Slack Channel: #political-ads
Project Description: Extracting and parsing data on political advertising from FCC Public Files and related sources.
Project Lead: @pratheekrebala
This project aims to develop a pipeline for fetching, cleaning and parsing the data on political ad spending available from the FCC's Public Files.
Fetching: Designing a pipeline to fetch data from the FCC API, this involves getting older data from the FCC's OPIF API and monitoring new filings using the RSS Feed.
Archiving: Some TV stations delete public files from the FCC system following the minimum retention period (~2yrs). A process for archiving these documents will allow for historical research.
Pre-Processing: All the files available on the Public File system are in PDF format. A significant number of these files are image based PDFs which need to be OCRd before they can be processed.

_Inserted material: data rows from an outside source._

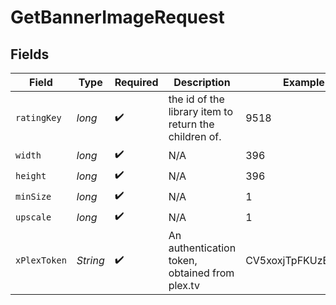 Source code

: # GetBannerImageRequest


## Fields

| Field                                                 | Type                                                  | Required                                              | Description                                           | Example                                               |
| ----------------------------------------------------- | ----------------------------------------------------- | ----------------------------------------------------- | ----------------------------------------------------- | ----------------------------------------------------- |
| `ratingKey`                                           | *long*                                                | :heavy_check_mark:                                    | the id of the library item to return the children of. | 9518                                                  |
| `width`                                               | *long*                                                | :heavy_check_mark:                                    | N/A                                                   | 396                                                   |
| `height`                                              | *long*                                                | :heavy_check_mark:                                    | N/A                                                   | 396                                                   |
| `minSize`                                             | *long*                                                | :heavy_check_mark:                                    | N/A                                                   | 1                                                     |
| `upscale`                                             | *long*                                                | :heavy_check_mark:                                    | N/A                                                   | 1                                                     |
| `xPlexToken`                                          | *String*                                              | :heavy_check_mark:                                    | An authentication token, obtained from plex.tv        | CV5xoxjTpFKUzBTShsaf                                  |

Processing: A processing pipeline to detect and extract relevant metadata from filings (e.g. Flight Dates, Invoice Amount, Number of Spots).
More TK.
The Federal Communications Commission (FCC), per 47 CFR 73.3526 requires that commercial television states keep a political file that documents the details the advertising activity of political candidates on their channel. The public files extensively detail the transactions that political campaigns and ad-buyers have with the TV station including price per spot, detailed schedules and program information. Some stations also choose to provide additional information about the targeted demographic and Cost Per-Engagement (CPE) information.
A few sample PDF files have been provided in the samples
directory.